É preciso não perder de vista a transcrição abaixo do artigo onde Kardec dialoga com a teoria da criação da alma ao mesmo tempo que o corpo. Veja que ele a 'admite' para argumentar. Isto é uma estratégia para desconstrução de teorias que possuem inconsistências internas e é isso que Kardec faz durante o desenvolvimento das ideias para apresentar a ideia fundamental do Espiritismo:

"Com efeito, se a alma fosse criada ao mesmo tempo que o corpo, a do sábio do Instituto seria tão nova quanto a do selvagem. Então, por que há na Terra selvagens e membros do Instituto? Direis que depende do meio em que vivem.

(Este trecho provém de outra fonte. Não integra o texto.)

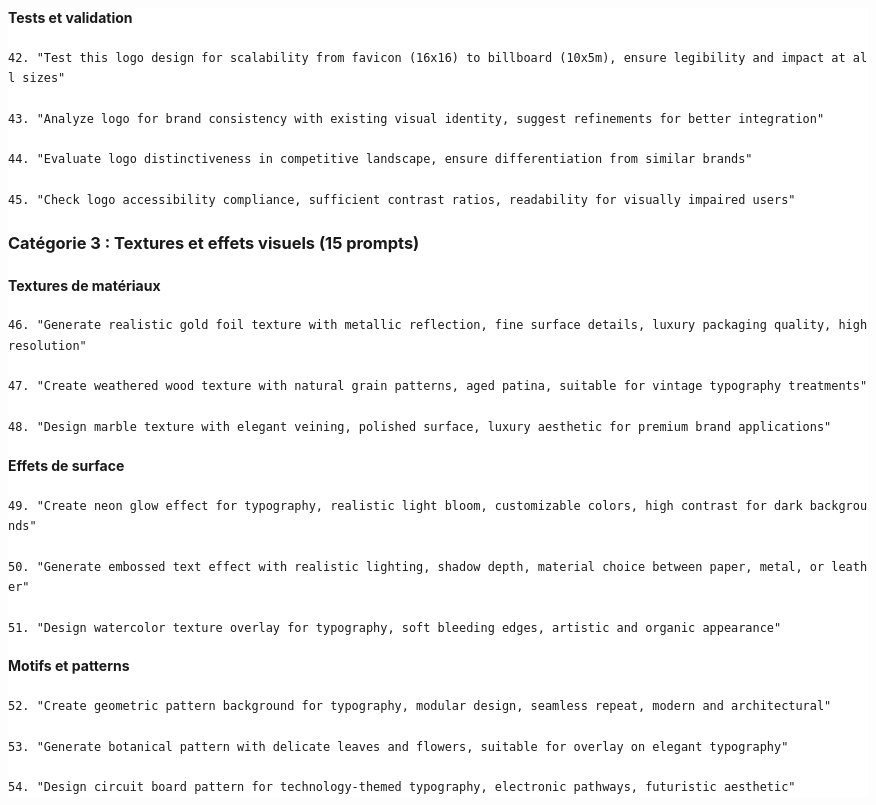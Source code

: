 #### **Tests et validation**
```
42. "Test this logo design for scalability from favicon (16x16) to billboard (10x5m), ensure legibility and impact at all sizes"

43. "Analyze logo for brand consistency with existing visual identity, suggest refinements for better integration"

44. "Evaluate logo distinctiveness in competitive landscape, ensure differentiation from similar brands"

45. "Check logo accessibility compliance, sufficient contrast ratios, readability for visually impaired users"
```

### Catégorie 3 : Textures et effets visuels (15 prompts)

#### **Textures de matériaux**
```
46. "Generate realistic gold foil texture with metallic reflection, fine surface details, luxury packaging quality, high resolution"

47. "Create weathered wood texture with natural grain patterns, aged patina, suitable for vintage typography treatments"

48. "Design marble texture with elegant veining, polished surface, luxury aesthetic for premium brand applications"
```

#### **Effets de surface**
```
49. "Create neon glow effect for typography, realistic light bloom, customizable colors, high contrast for dark backgrounds"

50. "Generate embossed text effect with realistic lighting, shadow depth, material choice between paper, metal, or leather"

51. "Design watercolor texture overlay for typography, soft bleeding edges, artistic and organic appearance"
```

#### **Motifs et patterns**
```
52. "Create geometric pattern background for typography, modular design, seamless repeat, modern and architectural"

53. "Generate botanical pattern with delicate leaves and flowers, suitable for overlay on elegant typography"

54. "Design circuit board pattern for technology-themed typography, electronic pathways, futuristic aesthetic"
```
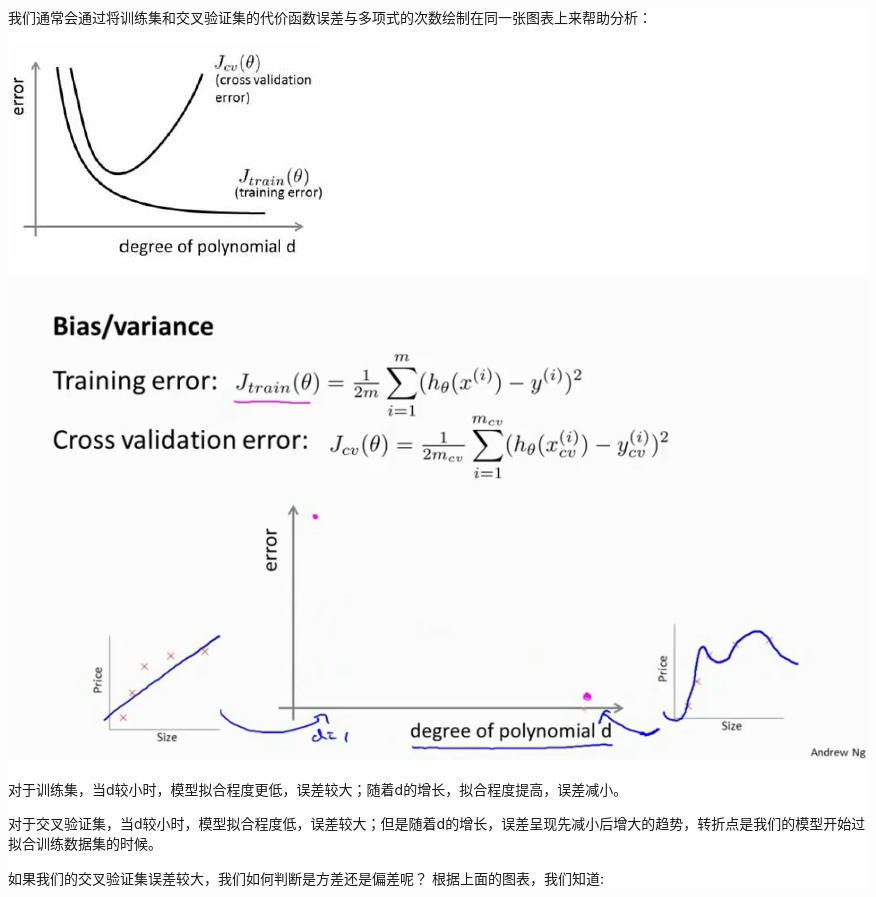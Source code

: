 我们通常会通过将训练集和交叉验证集的代价函数误差与多项式的次数绘制在同一张图表上来帮助分析：

![](media/bca6906add60245bbc24d71e22f8b836.png)

![](media/64ad47693447761bd005243ae7db0cca.png)

对于训练集，当d较小时，模型拟合程度更低，误差较大；随着d的增长，拟合程度提高，误差减小。

对于交叉验证集，当d较小时，模型拟合程度低，误差较大；但是随着d的增长，误差呈现先减小后增大的趋势，转折点是我们的模型开始过拟合训练数据集的时候。

如果我们的交叉验证集误差较大，我们如何判断是方差还是偏差呢？
根据上面的图表，我们知道:
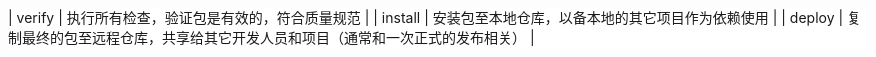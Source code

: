 | verify                  | 执行所有检查，验证包是有效的，符合质量规范                   |
| install                 | 安装包至本地仓库，以备本地的其它项目作为依赖使用             |
| deploy                  | 复制最终的包至远程仓库，共享给其它开发人员和项目（通常和一次正式的发布相关） |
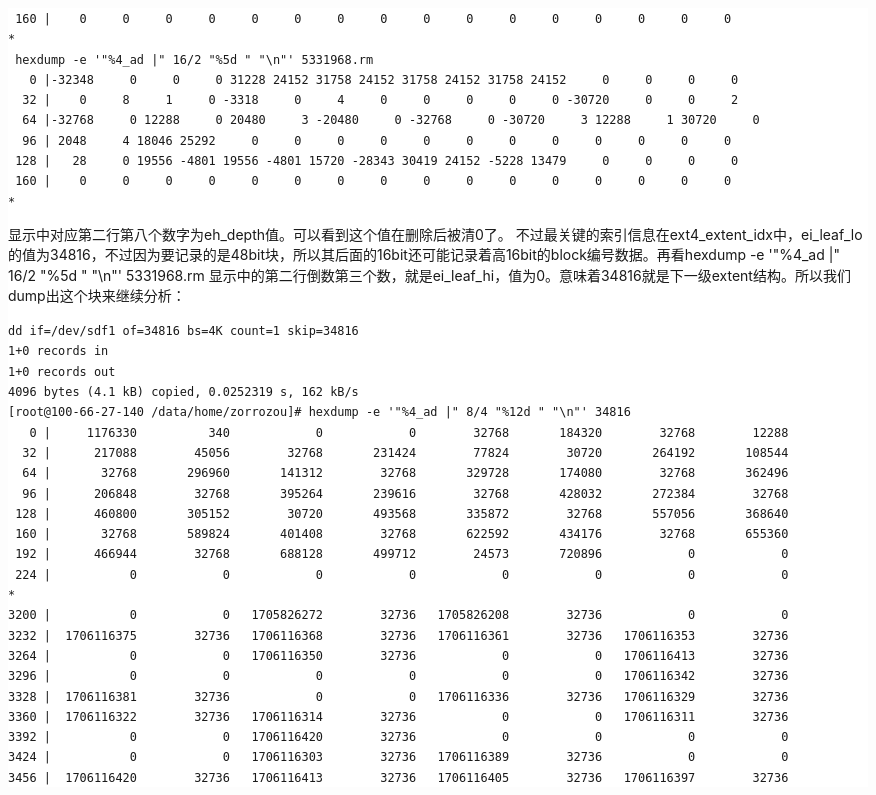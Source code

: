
 ```
 160 |    0     0     0     0     0     0     0     0     0     0     0     0     0     0     0     0
*
 hexdump -e '"%4_ad |" 16/2 "%5d " "\n"' 5331968.rm 
   0 |-32348     0     0     0 31228 24152 31758 24152 31758 24152 31758 24152     0     0     0     0
  32 |    0     8     1     0 -3318     0     4     0     0     0     0     0 -30720     0     0     2
  64 |-32768     0 12288     0 20480     3 -20480     0 -32768     0 -30720     3 12288     1 30720     0
  96 | 2048     4 18046 25292     0     0     0     0     0     0     0     0     0     0     0     0
 128 |   28     0 19556 -4801 19556 -4801 15720 -28343 30419 24152 -5228 13479     0     0     0     0
 160 |    0     0     0     0     0     0     0     0     0     0     0     0     0     0     0     0
*
```

显示中对应第二行第八个数字为eh_depth值。可以看到这个值在删除后被清0了。
不过最关键的索引信息在ext4_extent_idx中，ei_leaf_lo的值为34816，不过因为要记录的是48bit块，所以其后面的16bit还可能记录着高16bit的block编号数据。再看hexdump -e '"%4_ad |" 16/2 "%5d " "\n"' 5331968.rm 显示中的第二行倒数第三个数，就是ei_leaf_hi，值为0。意味着34816就是下一级extent结构。所以我们dump出这个块来继续分析：
```
dd if=/dev/sdf1 of=34816 bs=4K count=1 skip=34816
1+0 records in
1+0 records out
4096 bytes (4.1 kB) copied, 0.0252319 s, 162 kB/s
[root@100-66-27-140 /data/home/zorrozou]# hexdump -e '"%4_ad |" 8/4 "%12d " "\n"' 34816 
   0 |     1176330          340            0            0        32768       184320        32768        12288
  32 |      217088        45056        32768       231424        77824        30720       264192       108544
  64 |       32768       296960       141312        32768       329728       174080        32768       362496
  96 |      206848        32768       395264       239616        32768       428032       272384        32768
 128 |      460800       305152        30720       493568       335872        32768       557056       368640
 160 |       32768       589824       401408        32768       622592       434176        32768       655360
 192 |      466944        32768       688128       499712        24573       720896            0            0
 224 |           0            0            0            0            0            0            0            0
*
3200 |           0            0   1705826272        32736   1705826208        32736            0            0
3232 |  1706116375        32736   1706116368        32736   1706116361        32736   1706116353        32736
3264 |           0            0   1706116350        32736            0            0   1706116413        32736
3296 |           0            0            0            0            0            0   1706116342        32736
3328 |  1706116381        32736            0            0   1706116336        32736   1706116329        32736
3360 |  1706116322        32736   1706116314        32736            0            0   1706116311        32736
3392 |           0            0   1706116420        32736            0            0            0            0
3424 |           0            0   1706116303        32736   1706116389        32736            0            0
3456 |  1706116420        32736   1706116413        32736   1706116405        32736   1706116397        32736
```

Seja". [...] (grifo nosso).

A doutrina espírita possui, como essencial, o caráter progressivo. Tudo o que se apreende carece amadurecimento. Sobre esse tema, perfectibilidade das raças, Kardec trata no capítulo 7 da obra O Céu e o Inferno, que entre outras coisas esclarece: 'A perfeição corporal de raças adiantadas é consequência do trabalho do Espírito; Não há criações distintas".

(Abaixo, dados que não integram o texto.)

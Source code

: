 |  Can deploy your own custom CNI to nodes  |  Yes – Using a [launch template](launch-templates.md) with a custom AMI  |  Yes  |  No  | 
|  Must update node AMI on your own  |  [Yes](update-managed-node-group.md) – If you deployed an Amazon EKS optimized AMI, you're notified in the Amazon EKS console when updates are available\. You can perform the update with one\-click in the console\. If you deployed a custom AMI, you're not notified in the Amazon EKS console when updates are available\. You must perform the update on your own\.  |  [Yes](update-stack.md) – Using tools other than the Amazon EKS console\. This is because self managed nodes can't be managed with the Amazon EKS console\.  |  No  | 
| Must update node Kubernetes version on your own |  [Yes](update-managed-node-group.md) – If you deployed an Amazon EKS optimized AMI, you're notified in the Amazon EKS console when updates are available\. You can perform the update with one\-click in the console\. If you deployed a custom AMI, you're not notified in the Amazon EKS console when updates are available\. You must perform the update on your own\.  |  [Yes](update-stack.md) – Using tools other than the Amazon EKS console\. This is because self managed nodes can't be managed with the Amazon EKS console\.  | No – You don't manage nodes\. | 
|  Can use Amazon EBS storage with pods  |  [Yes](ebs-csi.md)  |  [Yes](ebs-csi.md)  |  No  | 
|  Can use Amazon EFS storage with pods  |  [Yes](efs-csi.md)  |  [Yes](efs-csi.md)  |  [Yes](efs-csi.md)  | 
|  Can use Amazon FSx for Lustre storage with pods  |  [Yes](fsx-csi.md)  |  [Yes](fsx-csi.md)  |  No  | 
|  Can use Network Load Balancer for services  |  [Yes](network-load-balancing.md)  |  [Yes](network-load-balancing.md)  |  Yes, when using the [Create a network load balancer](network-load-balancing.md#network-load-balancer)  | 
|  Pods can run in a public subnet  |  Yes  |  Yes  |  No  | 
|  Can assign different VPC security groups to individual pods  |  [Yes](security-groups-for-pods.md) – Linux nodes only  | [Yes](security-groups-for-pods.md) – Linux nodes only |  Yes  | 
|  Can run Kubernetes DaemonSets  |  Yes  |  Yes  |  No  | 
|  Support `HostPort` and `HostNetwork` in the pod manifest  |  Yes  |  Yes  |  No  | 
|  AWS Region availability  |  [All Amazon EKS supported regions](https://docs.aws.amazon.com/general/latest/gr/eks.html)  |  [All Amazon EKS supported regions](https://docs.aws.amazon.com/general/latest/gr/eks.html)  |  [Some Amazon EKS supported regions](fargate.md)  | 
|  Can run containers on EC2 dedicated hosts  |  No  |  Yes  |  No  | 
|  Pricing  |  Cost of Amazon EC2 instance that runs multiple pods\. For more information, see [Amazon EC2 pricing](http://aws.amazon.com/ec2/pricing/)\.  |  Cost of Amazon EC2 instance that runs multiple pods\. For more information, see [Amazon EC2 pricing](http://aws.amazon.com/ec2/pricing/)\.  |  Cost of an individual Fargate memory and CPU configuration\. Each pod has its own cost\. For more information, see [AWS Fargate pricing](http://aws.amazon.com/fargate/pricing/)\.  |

Para uma análise imparcial do artigo de Kardec é preciso:

I. Considerar a natureza do Espiritismo: a doutrina promove um diálogo entre a cultura humana e a doutrina dos Espíritos.
II. Identificar o tema central do artigo: a opinião supersticiosa e de origem religiosa de que a raça negra não é perfectível porque Deus a criou para figurar numa eterna inferioridade.

Pela importância atribuída por Kardec ao tema, está implícito que essa teoria analisada:
a) Visava explicar a exploração dos negros por meio da escravidão;
b) Ao mesmo tempo em que fazia nascer o preconceito ao lado do interesse.

Kardec se preocupou e não deixou, simplesmente, tudo como estava. Enfrentou, e discutiu o tema com os elementos que possuia. No artigo Kardec opõe o pensamento filosófico ao preconceito de natureza religiosa sobre o negro. Esse tipo de discussão tornaria a ocorrer mais tarde (RE, 1866, sobre a justiça divina na criação de homens selvagens).

Ora, o preconceito existia na sociedade. Certamente havia uma origem. Assentava-se sobre o dogma religioso que não admitia a preexistência da alma, uma vez que Deus, segundo a crença dominante, criava uma alma nova para cada novo ser que nascia.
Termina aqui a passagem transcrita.